The health professions continuously consider their future, and the dental profession will be faced with important questions in the next few decades. Advances in material science and development of new surgical procedures provide solutions to clinical problems that were unavailable just a few years ago. Further, the esthetic desires of patients can be met in a fashion that can change a smile and have remarkably positive effects on a person’s appearance and self-image.
However, larger societal issues will impact the profession in the future, including provision of services to individuals who have difficulty accessing dental care, the introduction of mid-level providers, oral health care in health care reform, an increased need for oral health care for the elderly, and the position of the dental profession in the context of health care.
Over the next few decades, the patient population seen in dental offices will be aging. By 2030, 1 in 5 Americans will be at least 65 years of age. These individuals will be retaining all or most of their dentition, but will also be living with chronic diseases and will be managed with multiple medications over decades. The challenge is to provide appropriate dental care for these individuals in consideration of their general health status.

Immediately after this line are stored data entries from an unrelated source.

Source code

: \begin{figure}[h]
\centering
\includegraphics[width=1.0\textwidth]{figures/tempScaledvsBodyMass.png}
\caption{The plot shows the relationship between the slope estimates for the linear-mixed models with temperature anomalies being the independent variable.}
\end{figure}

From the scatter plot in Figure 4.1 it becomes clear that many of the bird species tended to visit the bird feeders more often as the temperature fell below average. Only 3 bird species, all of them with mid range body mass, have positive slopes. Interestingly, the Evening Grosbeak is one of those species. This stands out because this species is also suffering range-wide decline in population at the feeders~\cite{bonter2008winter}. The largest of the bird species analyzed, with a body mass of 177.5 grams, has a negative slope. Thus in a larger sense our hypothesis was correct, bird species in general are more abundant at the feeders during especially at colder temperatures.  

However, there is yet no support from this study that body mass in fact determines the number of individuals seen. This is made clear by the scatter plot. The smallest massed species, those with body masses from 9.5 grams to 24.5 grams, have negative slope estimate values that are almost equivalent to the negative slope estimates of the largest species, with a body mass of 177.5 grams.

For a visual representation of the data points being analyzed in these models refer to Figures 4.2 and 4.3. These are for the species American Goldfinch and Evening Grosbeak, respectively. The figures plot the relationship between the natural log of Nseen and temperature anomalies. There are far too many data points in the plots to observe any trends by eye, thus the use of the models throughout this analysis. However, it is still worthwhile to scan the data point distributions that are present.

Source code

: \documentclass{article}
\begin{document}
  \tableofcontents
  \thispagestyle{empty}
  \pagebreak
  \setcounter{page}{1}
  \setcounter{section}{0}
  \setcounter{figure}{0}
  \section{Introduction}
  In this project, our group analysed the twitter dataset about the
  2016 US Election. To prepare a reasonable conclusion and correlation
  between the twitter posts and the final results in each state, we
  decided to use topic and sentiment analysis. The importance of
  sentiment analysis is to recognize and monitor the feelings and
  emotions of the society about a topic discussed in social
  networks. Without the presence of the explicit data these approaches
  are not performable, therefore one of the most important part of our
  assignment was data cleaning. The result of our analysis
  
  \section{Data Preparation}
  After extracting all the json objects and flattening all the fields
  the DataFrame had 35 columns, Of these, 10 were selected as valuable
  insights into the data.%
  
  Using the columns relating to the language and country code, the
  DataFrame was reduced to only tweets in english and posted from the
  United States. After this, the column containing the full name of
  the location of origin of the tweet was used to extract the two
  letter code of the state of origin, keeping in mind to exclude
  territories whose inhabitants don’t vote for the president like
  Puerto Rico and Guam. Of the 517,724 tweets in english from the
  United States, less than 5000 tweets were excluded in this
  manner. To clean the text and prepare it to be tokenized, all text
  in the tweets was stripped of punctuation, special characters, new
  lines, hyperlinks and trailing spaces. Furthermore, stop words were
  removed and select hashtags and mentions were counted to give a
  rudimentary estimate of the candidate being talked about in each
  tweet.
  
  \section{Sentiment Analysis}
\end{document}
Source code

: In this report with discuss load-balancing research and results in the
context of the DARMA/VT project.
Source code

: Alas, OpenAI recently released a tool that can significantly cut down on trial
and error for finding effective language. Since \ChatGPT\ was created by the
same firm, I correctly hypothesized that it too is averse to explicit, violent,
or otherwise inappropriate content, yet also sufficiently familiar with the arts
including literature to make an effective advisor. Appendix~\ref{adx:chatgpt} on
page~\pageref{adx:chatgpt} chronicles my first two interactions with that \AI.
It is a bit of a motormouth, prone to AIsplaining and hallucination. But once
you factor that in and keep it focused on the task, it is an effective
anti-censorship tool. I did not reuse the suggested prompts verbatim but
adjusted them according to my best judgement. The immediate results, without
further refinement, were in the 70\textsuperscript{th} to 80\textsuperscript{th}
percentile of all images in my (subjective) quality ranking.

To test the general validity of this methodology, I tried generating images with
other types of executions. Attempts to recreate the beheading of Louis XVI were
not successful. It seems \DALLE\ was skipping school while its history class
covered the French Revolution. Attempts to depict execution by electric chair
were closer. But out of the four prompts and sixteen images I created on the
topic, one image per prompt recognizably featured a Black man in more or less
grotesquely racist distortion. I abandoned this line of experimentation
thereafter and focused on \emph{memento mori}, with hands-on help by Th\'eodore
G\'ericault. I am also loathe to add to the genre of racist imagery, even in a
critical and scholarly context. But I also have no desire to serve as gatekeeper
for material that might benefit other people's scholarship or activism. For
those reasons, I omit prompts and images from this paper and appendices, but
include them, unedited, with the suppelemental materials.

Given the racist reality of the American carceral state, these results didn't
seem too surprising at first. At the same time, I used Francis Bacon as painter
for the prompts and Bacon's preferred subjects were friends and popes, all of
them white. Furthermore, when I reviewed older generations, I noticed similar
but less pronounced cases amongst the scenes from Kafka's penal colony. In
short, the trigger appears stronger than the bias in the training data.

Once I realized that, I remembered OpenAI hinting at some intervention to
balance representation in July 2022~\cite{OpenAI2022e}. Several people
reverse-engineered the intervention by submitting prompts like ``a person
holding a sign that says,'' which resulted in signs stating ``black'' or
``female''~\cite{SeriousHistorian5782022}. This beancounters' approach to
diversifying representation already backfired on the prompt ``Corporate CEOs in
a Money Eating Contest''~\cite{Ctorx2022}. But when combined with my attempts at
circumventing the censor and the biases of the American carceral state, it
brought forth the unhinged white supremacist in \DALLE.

The finding that periodontal disease and periodontal inflammation can adversely influence the severity of certain diseases and disorders at distant sites has also changed our thinking about oral health in the context of general health. Studies examining the relationship of periodontal disease to disorders such as adverse pregnancy outcomes, diabetes mellitus, cardiovascular and cerebrovascular disease, and respiratory disease, as well as other less well-developed associations, have been published in the dental and medical literature. This has increased awareness by nondental health care providers of the potential importance of oral disease for patients seen in medical settings. The microbiota associated with periodontal disease have been identified in atheromas from the coronary arteries of patients with cardiovascular disease and periodontal bacteria have been identified as contributing to adverse pregnancy outcomes. The inflammation associated with periodontal disease has been implicated as contributing to poor metabolic control in patients with diabetes mellitus, and periodontal therapy reduces serum levels of C-reactive protein, a risk factor for coronary artery disease.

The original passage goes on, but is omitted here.